Task instructions
This exercise calls for the whole listing to be given again exactly, without images.
Input START
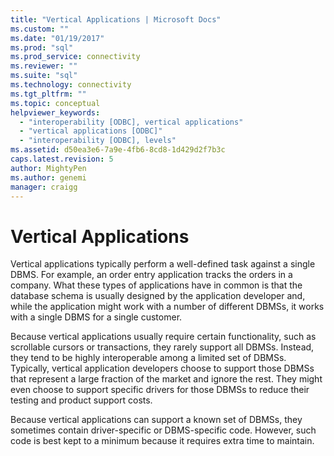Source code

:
```yaml
---
title: "Vertical Applications | Microsoft Docs"
ms.custom: ""
ms.date: "01/19/2017"
ms.prod: "sql"
ms.prod_service: connectivity
ms.reviewer: ""
ms.suite: "sql"
ms.technology: connectivity
ms.tgt_pltfrm: ""
ms.topic: conceptual
helpviewer_keywords: 
  - "interoperability [ODBC], vertical applications"
  - "vertical applications [ODBC]"
  - "interoperability [ODBC], levels"
ms.assetid: d50ea3e6-7a9e-4fb6-8cd8-1d429d2f7b3c
caps.latest.revision: 5
author: MightyPen
ms.author: genemi
manager: craigg
---
```

# Vertical Applications
Vertical applications typically perform a well-defined task against a single DBMS. For example, an order entry application tracks the orders in a company. What these types of applications have in common is that the database schema is usually designed by the application developer and, while the application might work with a number of different DBMSs, it works with a single DBMS for a single customer.  
  
 Because vertical applications usually require certain functionality, such as scrollable cursors or transactions, they rarely support all DBMSs. Instead, they tend to be highly interoperable among a limited set of DBMSs. Typically, vertical application developers choose to support those DBMSs that represent a large fraction of the market and ignore the rest. They might even choose to support specific drivers for those DBMSs to reduce their testing and product support costs.  
  
 Because vertical applications can support a known set of DBMSs, they sometimes contain driver-specific or DBMS-specific code. However, such code is best kept to a minimum because it requires extra time to maintain.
Input END
Problem solution
Source code

:
```yaml
---
title: "Vertical Applications | Microsoft Docs"
ms.custom: ""
ms.date: "01/19/2017"
ms.prod: "sql"
ms.prod_service: connectivity
ms.reviewer: ""
ms.suite: "sql"
ms.technology: connectivity
ms.tgt_pltfrm: ""
ms.topic: conceptual
helpviewer_keywords: 
  - "interoperability [ODBC], vertical applications"
  - "vertical applications [ODBC]"
  - "interoperability [ODBC], levels"
ms.assetid: d50ea3e6-7a9e-4fb6-8cd8-1d429d2f7b3c
caps.latest.revision: 5
author: MightyPen
ms.author: genemi
manager: craigg
---
```

# Vertical Applications
Vertical applications typically perform a well-defined task against a single DBMS. For example, an order entry application tracks the orders in a company. What these types of applications have in common is that the database schema is usually designed by the application developer and, while the application might work with a number of different DBMSs, it works with a single DBMS for a single customer.  
  
 Because vertical applications usually require certain functionality, such as scrollable cursors or transactions, they rarely support all DBMSs. Instead, they tend to be highly interoperable among a limited set of DBMSs. Typically, vertical application developers choose to support those DBMSs that represent a large fraction of the market and ignore the rest. They might even choose to support specific drivers for those DBMSs to reduce their testing and product support costs.  
  
 Because vertical applications can support a known set of DBMSs, they sometimes contain driver-specific or DBMS-specific code. However, such code is best kept to a minimum because it requires extra time to maintain.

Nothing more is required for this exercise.